» **Provided data**
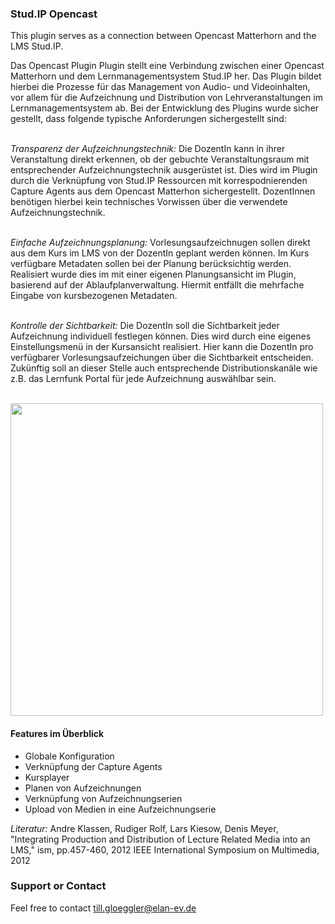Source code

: ### Stud.IP Opencast
This plugin serves as a connection between Opencast Matterhorn and the LMS Stud.IP.

<p>
Das Opencast Plugin Plugin stellt eine Verbindung zwischen einer Opencast Matterhorn und dem Lernmanagementsystem Stud.IP her. Das Plugin bildet hierbei die Prozesse für das Management von Audio- und Videoinhalten, vor allem für die Aufzeichnung und Distribution von Lehrveranstaltungen im Lernmanagementsystem ab. Bei der Entwicklung des Plugins wurde sicher gestellt, dass folgende typische Anforderungen sichergestellt sind:<br><br>

<em>Transparenz der Aufzeichnungstechnik:</em> Die DozentIn kann in ihrer Veranstaltung direkt erkennen, ob der gebuchte Veranstaltungsraum mit entsprechender Aufzeichnungstechnik ausgerüstet ist. Dies wird im Plugin durch die Verknüpfung von Stud.IP Ressourcen mit korrespodnierenden Capture Agents aus dem Opencast Matterhon sichergestellt. DozentInnen benötigen hierbei kein technisches Vorwissen über die verwendete Aufzeichnungstechnik.<br><br>

<em>Einfache Aufzeichnungsplanung:</em> Vorlesungsaufzeichnugen sollen direkt aus dem Kurs im LMS von der DozentIn geplant werden können. Im Kurs verfügbare Metadaten sollen bei der Planung berücksichtig werden. Realisiert wurde dies im mit einer eigenen Planungsansicht im Plugin, basierend auf der Ablaufplanverwaltung. Hiermit entfällt die mehrfache Eingabe von kursbezogenen Metadaten.<br><br>

<em>Kontrolle der Sichtbarkeit:</em> Die DozentIn soll die Sichtbarkeit jeder Aufzeichnung individuell festlegen können. Dies wird durch eine eigenes Einstellungsmenü in der Kursansicht realisiert. Hier kann die DozentIn pro verfügbarer Vorlesungsaufzeichungen über die Sichtbarkeit entscheiden. Zukünftig soll an dieser Stelle auch entsprechende Distributionskanäle wie z.B. das Lernfunk Portal für jede Aufzeichnung auswählbar sein.<br><br>
</p>
<img src="http://elan-ev.github.io/studip-opencast-plugin/images/opencastplayer.png" width="500">
</p>
<h4>Features im Überblick</h4>
<ul>
<li>Globale Konfiguration</li>
<li>Verknüpfung der Capture Agents</li>
<li>Kursplayer</li>
<li>Planen von Aufzeichnungen</li>
<li>Verknüpfung von Aufzeichnungserien</li>
<li>Upload von Medien in eine Aufzeichnungserie</li>
</ul>

<p>
<em>Literatur:</em> Andre Klassen, Rudiger Rolf, Lars Kiesow, Denis Meyer, "Integrating Production and Distribution of Lecture Related Media into an LMS," ism, pp.457-460, 2012 IEEE International Symposium on Multimedia, 2012
</p>

### Support or Contact
Feel free to contact till.gloeggler@elan-ev.de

» **To do**
Lines with the string "direkt": say how many appear in the entries above, giving the number alone.

» **Result of this task**
2